Dataset records: Begin

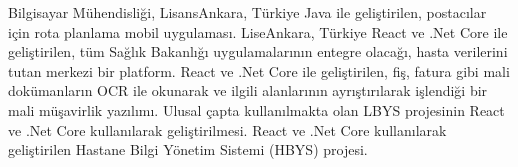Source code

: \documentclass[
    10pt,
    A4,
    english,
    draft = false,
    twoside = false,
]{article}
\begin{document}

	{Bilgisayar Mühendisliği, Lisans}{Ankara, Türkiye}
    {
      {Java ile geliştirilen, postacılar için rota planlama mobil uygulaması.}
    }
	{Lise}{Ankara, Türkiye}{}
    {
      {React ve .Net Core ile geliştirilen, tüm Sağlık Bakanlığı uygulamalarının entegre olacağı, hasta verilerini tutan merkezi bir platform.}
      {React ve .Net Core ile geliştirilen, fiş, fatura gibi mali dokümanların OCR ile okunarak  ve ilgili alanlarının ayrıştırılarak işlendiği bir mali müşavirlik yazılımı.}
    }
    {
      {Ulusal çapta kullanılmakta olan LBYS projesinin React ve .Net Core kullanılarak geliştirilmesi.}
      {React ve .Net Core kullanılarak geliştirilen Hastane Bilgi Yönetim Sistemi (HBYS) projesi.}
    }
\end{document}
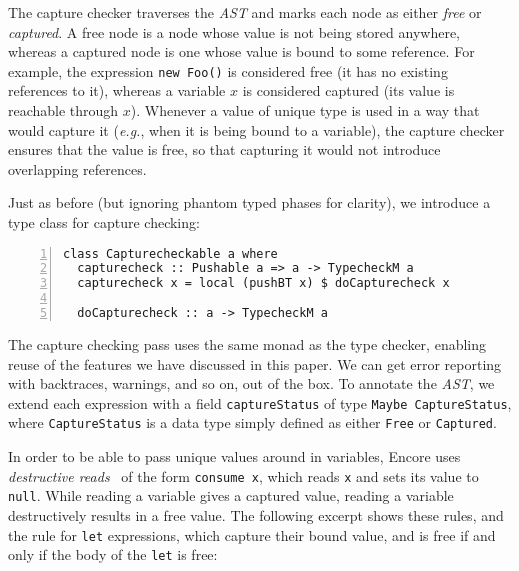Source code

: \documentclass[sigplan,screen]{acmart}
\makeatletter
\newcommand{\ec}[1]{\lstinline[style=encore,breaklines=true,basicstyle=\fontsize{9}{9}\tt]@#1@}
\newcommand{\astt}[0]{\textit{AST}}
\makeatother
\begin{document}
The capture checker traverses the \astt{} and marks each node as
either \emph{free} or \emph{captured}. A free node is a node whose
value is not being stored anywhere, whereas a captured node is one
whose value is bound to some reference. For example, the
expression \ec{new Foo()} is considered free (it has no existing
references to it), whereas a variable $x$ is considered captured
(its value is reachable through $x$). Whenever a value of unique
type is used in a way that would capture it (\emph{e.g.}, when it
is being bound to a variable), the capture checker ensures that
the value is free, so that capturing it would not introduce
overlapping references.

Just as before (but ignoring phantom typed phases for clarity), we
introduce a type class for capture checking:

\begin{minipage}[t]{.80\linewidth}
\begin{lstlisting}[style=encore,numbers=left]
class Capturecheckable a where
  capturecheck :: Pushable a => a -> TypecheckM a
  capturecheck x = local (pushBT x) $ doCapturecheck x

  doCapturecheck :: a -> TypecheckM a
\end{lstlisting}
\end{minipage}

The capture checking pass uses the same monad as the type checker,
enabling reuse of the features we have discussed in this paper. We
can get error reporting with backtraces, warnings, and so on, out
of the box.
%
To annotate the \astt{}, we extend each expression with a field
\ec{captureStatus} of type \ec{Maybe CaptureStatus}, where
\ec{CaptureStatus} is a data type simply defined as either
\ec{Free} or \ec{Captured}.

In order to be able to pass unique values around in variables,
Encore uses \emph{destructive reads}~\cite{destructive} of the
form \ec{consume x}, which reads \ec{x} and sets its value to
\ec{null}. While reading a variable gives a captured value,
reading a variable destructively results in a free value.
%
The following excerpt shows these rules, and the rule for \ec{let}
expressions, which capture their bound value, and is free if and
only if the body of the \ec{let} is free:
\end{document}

Dataset records: End

*To do:* From the listing, copy each line containing the word "bound".

*Solution for this problem:*
whose value is bound to some reference. For example, the
is being bound to a variable), the capture checker ensures that
expressions, which capture their bound value, and is free if and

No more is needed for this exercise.